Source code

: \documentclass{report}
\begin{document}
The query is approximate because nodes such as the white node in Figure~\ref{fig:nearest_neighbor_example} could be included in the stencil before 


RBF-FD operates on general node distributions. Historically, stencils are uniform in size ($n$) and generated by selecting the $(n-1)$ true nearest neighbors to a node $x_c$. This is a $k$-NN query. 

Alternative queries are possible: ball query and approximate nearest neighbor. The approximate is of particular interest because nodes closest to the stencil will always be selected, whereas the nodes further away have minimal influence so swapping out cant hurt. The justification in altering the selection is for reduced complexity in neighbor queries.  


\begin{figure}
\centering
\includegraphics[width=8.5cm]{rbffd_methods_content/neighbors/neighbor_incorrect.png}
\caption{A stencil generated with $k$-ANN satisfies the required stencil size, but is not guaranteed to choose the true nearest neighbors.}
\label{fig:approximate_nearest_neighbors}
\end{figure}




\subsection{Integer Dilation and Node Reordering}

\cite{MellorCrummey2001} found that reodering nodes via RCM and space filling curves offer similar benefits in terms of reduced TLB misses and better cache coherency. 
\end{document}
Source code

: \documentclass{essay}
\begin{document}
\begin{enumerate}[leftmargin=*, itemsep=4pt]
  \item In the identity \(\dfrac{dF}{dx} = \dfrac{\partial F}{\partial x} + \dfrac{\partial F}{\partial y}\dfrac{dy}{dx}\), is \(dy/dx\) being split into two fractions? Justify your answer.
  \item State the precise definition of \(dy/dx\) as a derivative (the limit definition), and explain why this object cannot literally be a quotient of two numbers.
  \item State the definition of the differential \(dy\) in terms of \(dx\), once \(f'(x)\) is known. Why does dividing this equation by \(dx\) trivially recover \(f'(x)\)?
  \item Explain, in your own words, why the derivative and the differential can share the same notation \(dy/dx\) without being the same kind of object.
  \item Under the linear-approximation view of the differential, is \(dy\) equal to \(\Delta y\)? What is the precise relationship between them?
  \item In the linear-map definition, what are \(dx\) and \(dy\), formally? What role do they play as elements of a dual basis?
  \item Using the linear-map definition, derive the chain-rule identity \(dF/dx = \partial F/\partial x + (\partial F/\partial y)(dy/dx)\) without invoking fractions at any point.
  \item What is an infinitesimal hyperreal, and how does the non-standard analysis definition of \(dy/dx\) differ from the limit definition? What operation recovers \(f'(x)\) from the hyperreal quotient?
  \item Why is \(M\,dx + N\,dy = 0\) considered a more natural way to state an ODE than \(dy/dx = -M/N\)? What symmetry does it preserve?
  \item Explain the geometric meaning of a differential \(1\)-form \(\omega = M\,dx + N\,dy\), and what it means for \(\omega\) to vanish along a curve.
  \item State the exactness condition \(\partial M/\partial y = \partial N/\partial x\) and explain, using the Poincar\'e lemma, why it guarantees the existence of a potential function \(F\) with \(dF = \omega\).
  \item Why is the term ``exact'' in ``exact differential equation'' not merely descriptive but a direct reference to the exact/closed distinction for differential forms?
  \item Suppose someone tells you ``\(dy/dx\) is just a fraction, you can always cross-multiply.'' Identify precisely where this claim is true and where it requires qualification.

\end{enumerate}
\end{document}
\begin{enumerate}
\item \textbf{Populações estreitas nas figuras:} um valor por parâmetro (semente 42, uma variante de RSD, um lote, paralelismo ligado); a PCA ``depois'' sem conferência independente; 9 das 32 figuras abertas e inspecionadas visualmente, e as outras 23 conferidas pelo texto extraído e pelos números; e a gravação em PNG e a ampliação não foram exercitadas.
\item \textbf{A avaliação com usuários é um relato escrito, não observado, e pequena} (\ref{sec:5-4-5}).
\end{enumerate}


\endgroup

▶ Exercise description: Produce the lines from the top of the listing through the "Justify your answer." line exactly as they appear, with no additional output.

▶ Solution:
Source code

: \documentclass{report}
\begin{document}
The query is approximate because nodes such as the white node in Figure~\ref{fig:nearest_neighbor_example} could be included in the stencil before 


RBF-FD operates on general node distributions. Historically, stencils are uniform in size ($n$) and generated by selecting the $(n-1)$ true nearest neighbors to a node $x_c$. This is a $k$-NN query. 

Alternative queries are possible: ball query and approximate nearest neighbor. The approximate is of particular interest because nodes closest to the stencil will always be selected, whereas the nodes further away have minimal influence so swapping out cant hurt. The justification in altering the selection is for reduced complexity in neighbor queries.  


\begin{figure}
\centering
\includegraphics[width=8.5cm]{rbffd_methods_content/neighbors/neighbor_incorrect.png}
\caption{A stencil generated with $k$-ANN satisfies the required stencil size, but is not guaranteed to choose the true nearest neighbors.}
\label{fig:approximate_nearest_neighbors}
\end{figure}




\subsection{Integer Dilation and Node Reordering}

\cite{MellorCrummey2001} found that reodering nodes via RCM and space filling curves offer similar benefits in terms of reduced TLB misses and better cache coherency. 
\end{document}
Source code

: \documentclass{essay}
\begin{document}
\begin{enumerate}[leftmargin=*, itemsep=4pt]
  \item In the identity \(\dfrac{dF}{dx} = \dfrac{\partial F}{\partial x} + \dfrac{\partial F}{\partial y}\dfrac{dy}{dx}\), is \(dy/dx\) being split into two fractions? Justify your answer.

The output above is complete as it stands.